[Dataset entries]
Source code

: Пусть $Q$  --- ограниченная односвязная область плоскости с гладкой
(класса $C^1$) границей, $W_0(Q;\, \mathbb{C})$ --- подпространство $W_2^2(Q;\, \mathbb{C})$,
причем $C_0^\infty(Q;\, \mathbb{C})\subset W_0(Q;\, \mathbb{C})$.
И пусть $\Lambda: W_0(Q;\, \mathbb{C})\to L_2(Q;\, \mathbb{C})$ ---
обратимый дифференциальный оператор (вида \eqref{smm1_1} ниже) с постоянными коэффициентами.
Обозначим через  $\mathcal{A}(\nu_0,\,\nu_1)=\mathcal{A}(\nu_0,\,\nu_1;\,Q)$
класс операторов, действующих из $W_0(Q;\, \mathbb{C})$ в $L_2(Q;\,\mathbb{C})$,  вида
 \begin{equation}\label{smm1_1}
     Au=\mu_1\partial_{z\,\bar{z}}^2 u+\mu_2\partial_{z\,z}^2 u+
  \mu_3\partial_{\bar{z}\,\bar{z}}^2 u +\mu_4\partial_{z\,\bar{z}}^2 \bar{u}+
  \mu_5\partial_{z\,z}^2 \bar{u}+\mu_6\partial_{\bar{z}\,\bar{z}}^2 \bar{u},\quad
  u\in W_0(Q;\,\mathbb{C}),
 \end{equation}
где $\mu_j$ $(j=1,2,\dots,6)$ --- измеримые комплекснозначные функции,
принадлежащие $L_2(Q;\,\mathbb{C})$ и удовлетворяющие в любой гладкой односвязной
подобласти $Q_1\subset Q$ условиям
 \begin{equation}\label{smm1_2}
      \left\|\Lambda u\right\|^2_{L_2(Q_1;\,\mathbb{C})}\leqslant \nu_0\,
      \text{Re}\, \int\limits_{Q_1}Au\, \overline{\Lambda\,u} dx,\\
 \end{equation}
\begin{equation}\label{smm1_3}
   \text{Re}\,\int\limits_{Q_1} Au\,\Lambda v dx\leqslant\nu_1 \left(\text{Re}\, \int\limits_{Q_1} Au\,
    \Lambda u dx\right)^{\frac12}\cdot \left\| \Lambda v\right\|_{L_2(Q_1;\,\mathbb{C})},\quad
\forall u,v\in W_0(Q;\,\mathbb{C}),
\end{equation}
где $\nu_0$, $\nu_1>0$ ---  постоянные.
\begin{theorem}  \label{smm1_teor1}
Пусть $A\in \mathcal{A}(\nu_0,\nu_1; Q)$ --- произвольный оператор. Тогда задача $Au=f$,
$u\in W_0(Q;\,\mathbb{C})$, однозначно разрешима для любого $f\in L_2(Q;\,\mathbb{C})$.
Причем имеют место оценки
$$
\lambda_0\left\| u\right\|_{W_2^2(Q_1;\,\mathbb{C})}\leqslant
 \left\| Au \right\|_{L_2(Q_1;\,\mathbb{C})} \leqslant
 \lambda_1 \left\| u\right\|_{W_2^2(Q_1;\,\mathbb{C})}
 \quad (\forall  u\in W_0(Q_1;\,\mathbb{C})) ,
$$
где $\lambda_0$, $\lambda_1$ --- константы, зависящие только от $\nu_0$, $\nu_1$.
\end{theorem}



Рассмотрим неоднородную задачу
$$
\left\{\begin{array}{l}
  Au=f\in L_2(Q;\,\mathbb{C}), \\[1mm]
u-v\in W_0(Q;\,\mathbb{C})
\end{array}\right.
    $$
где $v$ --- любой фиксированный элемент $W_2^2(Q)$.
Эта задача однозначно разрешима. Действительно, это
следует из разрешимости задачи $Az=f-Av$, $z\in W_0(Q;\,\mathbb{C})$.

**WORK ITEM**
Work out how many lines above contain "гладкой", then write only that number.

**COMPLETED EXERCISE**
2